Although most states are only about a year and a half into implementation of the Every Student Succeeds Act (ESSA), we’re seeing an uptick in conversations about what the next generation of school assessment and accountability systems should look like. Those discussions should begin with what we’ve learned since the passage of ESSA in 2015. The stakes are high, especially for those of us who see accountability as one of the primary mechanisms to drive changes in the quality of education provided to students from historically disadvantaged groups.
Through ESSA, Congress and President Barack Obama launched what is essentially a fifty-state experiment in how to best assess students and hold schools accountable for results.

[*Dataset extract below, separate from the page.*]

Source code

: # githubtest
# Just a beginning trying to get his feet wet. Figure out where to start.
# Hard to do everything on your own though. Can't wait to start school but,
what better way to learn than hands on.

Notably, ESSA replaced the relatively rigid assessment and accountability regime of its predecessor, the No Child Left Behind Act, with a system that allows states much more latitude on which outcomes to include in state accountability systems, how to weight those indices in school ratings, and what to do about schools and districts that fall short of their benchmarks.
As loose as the basic structure of ESSA is, the law allows some states to go even further. Under ESSA’s Innovative Assessment Demonstration Authority (IADA), four states currently have waivers from the law’s assessment and accountability provisions. We at Education Reform Now have begun taking a close look at those states, beginning with New Hampshire, which in 2014, was the first state to be granted an innovative assessment waiver from the U.S. Department of Education under President Obama, and in 2018, was the second state approved to participate in IADA under ESSA.
Unlike many other assessment innovations that tinker around the edges, New Hampshire’s Performance Assessment for Competency Education (PACE) departs radically from systems that rely on standardized, statewide annual assessments. Districts participating in PACE are free of ESSA requirements that the same summative assessments be administered in math and English language arts (ELA) in grades three through eight, and that all students in the state, with some exceptions, participate in the same statewide assessment.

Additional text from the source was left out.